This year is not my typical gardening year. In fact, it is totally different. For starters, we moved to a new house so the garden that I have worked so hard to create over the last five years is gone. I was thrilled to see that the new house has three raised beds already there, yippeeee! Due to moving and all the “fun” involved in that process, I have completely missed planting an early spring garden. The three raised beds were completely over run with weeds and looked like no one had taken care of them in years.
Another big change in my garden this year is that the garden only gets part sun. Many varieties of veggies and fruits require full sun so I knew from the beginning that I was going to have to make some changes. There is one part of the garden that gets almost full sun so that area is being reserved for tomatoes and strawberries because they are sun lovers. My garden this year will be considered “experimental” as many of the things I will be growing are new to me. I have been trying to educate myself about shade gardens and I have learned a lot already.
These are truly words to live by when creating a garden and trying to figure out what can go where.
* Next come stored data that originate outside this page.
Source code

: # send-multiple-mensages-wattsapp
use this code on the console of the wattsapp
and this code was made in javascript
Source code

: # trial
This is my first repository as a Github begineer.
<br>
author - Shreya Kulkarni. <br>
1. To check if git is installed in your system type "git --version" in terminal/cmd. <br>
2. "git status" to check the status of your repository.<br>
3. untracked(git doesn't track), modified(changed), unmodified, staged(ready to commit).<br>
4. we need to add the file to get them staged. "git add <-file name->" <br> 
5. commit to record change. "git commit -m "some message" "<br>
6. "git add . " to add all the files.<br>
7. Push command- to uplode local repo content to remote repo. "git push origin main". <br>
In the next post I am going to go over my garden layout and what I am planting where but first I wanted to add some more information about having a part shade garden. I am going to save discussing a full shade garden for another day because that can be pretty tricky with fruits and veggies.
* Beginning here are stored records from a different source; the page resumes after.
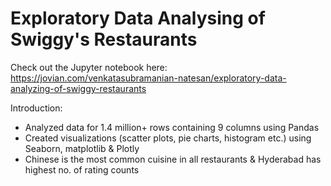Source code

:# Exploratory Data Analysing of Swiggy's Restaurants

Check out the Jupyter notebook here: https://jovian.com/venkatasubramanian-natesan/exploratory-data-analyzing-of-swiggy-restaurants

Introduction:

* Analyzed data for 1.4 million+ rows containing 9 columns using Pandas
* Created visualizations (scatter plots, pie charts, histogram etc.) using Seaborn, matplotlib & Plotly
* Chinese is the most common cuisine in all restaurants & Hyderabad has highest no. of rating counts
What kind of shade does your garden get?
This is very important to consider because all shade is not created equal. Shade that results from trees hanging overhead is referred to as “dappled shade” vs. shade that results from a building or structure creating the shade. The significance of this is that shade that is created from trees often still lets through some light and may leave a garden looking shaded, but still be pretty bright. True partial shade gardening is certainly tougher than dealing with dappled shade. With that being said though, many wonderful gardens can be grown in part shade. If you are interested in creating more light in your garden you could certainly consider using reflective mulch or other reflective surfaces. At least for this year, I am just going to stick with more traditional gardening.
One of the things that is easy to overlook at you design your garden layout is that the amount of sun and shade that each part of your garden gets is going to change over the course of the season (depending on what type of shade you get). Make sure to take this into account as you plan your garden so that you are not disappointed with the results. This will be very important for me this year because I am planting a few things that actually prefer shade. Many leafy greens prefer cool spring time planting over summer planting because they can not tolerate the heat of the summer. These same greens can however be grown in the summer if they only receive a little bit of sun. If I plant these in an area that will eventually get more sun, then it is very unlikely that I will not get a good yield. I know it is boring and for me hard to remember to do, but spend a week or so tracking the amount of sun your garden gets. Write it down and then use this info to design the layout for your fruits and veggies. This little bit of work will help ensure that your garden has great yields.